**EXERCISE BRIEF**
In this exercise, return each entry exactly as given.

TASK MATERIAL below:

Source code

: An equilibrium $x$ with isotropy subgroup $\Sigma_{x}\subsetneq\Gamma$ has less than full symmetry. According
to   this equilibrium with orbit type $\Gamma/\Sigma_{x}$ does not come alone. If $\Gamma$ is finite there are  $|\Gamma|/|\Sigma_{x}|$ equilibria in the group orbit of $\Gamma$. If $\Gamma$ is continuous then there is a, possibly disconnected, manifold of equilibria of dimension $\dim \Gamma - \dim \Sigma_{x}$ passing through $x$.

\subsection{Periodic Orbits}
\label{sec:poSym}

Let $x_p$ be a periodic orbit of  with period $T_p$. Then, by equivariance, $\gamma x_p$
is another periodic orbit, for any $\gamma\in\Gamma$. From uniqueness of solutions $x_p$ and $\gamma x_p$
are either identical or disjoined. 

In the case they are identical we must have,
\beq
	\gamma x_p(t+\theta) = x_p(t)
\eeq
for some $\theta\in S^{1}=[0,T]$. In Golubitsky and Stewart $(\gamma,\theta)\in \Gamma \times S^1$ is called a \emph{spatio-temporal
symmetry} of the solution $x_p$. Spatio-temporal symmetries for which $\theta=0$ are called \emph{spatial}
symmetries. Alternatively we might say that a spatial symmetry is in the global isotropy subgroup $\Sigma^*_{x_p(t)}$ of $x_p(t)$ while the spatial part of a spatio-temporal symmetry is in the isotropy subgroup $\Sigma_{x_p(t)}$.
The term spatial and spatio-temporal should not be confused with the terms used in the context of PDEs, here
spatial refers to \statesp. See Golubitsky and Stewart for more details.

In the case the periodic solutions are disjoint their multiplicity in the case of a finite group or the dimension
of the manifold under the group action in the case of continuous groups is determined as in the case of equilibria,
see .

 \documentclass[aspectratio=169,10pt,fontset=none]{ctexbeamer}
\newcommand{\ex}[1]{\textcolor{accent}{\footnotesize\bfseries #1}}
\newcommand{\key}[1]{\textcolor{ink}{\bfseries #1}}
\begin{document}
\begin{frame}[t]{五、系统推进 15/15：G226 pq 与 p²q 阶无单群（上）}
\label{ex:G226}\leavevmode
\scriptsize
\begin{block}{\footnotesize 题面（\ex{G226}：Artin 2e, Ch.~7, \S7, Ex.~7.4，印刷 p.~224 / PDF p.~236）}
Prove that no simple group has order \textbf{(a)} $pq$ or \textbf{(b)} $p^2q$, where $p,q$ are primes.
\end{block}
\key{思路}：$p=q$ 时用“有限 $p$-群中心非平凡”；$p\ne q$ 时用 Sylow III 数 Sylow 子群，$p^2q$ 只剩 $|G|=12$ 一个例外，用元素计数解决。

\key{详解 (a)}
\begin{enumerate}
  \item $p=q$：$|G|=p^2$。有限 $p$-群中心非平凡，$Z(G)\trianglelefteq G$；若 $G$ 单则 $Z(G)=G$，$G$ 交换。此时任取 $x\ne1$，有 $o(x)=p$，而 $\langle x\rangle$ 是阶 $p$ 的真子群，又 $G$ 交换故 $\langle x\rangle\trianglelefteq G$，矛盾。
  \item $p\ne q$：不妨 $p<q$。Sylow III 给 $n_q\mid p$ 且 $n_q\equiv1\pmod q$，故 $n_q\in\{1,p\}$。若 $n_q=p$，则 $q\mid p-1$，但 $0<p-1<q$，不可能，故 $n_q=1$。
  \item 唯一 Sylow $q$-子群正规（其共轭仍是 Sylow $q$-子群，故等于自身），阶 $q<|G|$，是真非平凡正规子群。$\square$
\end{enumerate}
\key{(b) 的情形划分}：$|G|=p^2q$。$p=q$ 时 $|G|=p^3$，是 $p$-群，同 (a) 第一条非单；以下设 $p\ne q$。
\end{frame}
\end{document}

End of TASK MATERIAL.

**TASK SOLUTION**
Source code

: An equilibrium $x$ with isotropy subgroup $\Sigma_{x}\subsetneq\Gamma$ has less than full symmetry. According
to   this equilibrium with orbit type $\Gamma/\Sigma_{x}$ does not come alone. If $\Gamma$ is finite there are  $|\Gamma|/|\Sigma_{x}|$ equilibria in the group orbit of $\Gamma$. If $\Gamma$ is continuous then there is a, possibly disconnected, manifold of equilibria of dimension $\dim \Gamma - \dim \Sigma_{x}$ passing through $x$.

\subsection{Periodic Orbits}
\label{sec:poSym}

Let $x_p$ be a periodic orbit of  with period $T_p$. Then, by equivariance, $\gamma x_p$
is another periodic orbit, for any $\gamma\in\Gamma$. From uniqueness of solutions $x_p$ and $\gamma x_p$
are either identical or disjoined. 

In the case they are identical we must have,
\beq
	\gamma x_p(t+\theta) = x_p(t)
\eeq
for some $\theta\in S^{1}=[0,T]$. In Golubitsky and Stewart $(\gamma,\theta)\in \Gamma \times S^1$ is called a \emph{spatio-temporal
symmetry} of the solution $x_p$. Spatio-temporal symmetries for which $\theta=0$ are called \emph{spatial}
symmetries. Alternatively we might say that a spatial symmetry is in the global isotropy subgroup $\Sigma^*_{x_p(t)}$ of $x_p(t)$ while the spatial part of a spatio-temporal symmetry is in the isotropy subgroup $\Sigma_{x_p(t)}$.
The term spatial and spatio-temporal should not be confused with the terms used in the context of PDEs, here
spatial refers to \statesp. See Golubitsky and Stewart for more details.

In the case the periodic solutions are disjoint their multiplicity in the case of a finite group or the dimension
of the manifold under the group action in the case of continuous groups is determined as in the case of equilibria,
see .

 \documentclass[aspectratio=169,10pt,fontset=none]{ctexbeamer}
\newcommand{\ex}[1]{\textcolor{accent}{\footnotesize\bfseries #1}}
\newcommand{\key}[1]{\textcolor{ink}{\bfseries #1}}
\begin{document}
\begin{frame}[t]{五、系统推进 15/15：G226 pq 与 p²q 阶无单群（上）}
\label{ex:G226}\leavevmode
\scriptsize
\begin{block}{\footnotesize 题面（\ex{G226}：Artin 2e, Ch.~7, \S7, Ex.~7.4，印刷 p.~224 / PDF p.~236）}
Prove that no simple group has order \textbf{(a)} $pq$ or \textbf{(b)} $p^2q$, where $p,q$ are primes.
\end{block}
\key{思路}：$p=q$ 时用“有限 $p$-群中心非平凡”；$p\ne q$ 时用 Sylow III 数 Sylow 子群，$p^2q$ 只剩 $|G|=12$ 一个例外，用元素计数解决。

\key{详解 (a)}
\begin{enumerate}
  \item $p=q$：$|G|=p^2$。有限 $p$-群中心非平凡，$Z(G)\trianglelefteq G$；若 $G$ 单则 $Z(G)=G$，$G$ 交换。此时任取 $x\ne1$，有 $o(x)=p$，而 $\langle x\rangle$ 是阶 $p$ 的真子群，又 $G$ 交换故 $\langle x\rangle\trianglelefteq G$，矛盾。
  \item $p\ne q$：不妨 $p<q$。Sylow III 给 $n_q\mid p$ 且 $n_q\equiv1\pmod q$，故 $n_q\in\{1,p\}$。若 $n_q=p$，则 $q\mid p-1$，但 $0<p-1<q$，不可能，故 $n_q=1$。
  \item 唯一 Sylow $q$-子群正规（其共轭仍是 Sylow $q$-子群，故等于自身），阶 $q<|G|$，是真非平凡正规子群。$\square$
\end{enumerate}
\key{(b) 的情形划分}：$|G|=p^2q$。$p=q$ 时 $|G|=p^3$，是 $p$-群，同 (a) 第一条非单；以下设 $p\ne q$。
\end{frame}
\end{document}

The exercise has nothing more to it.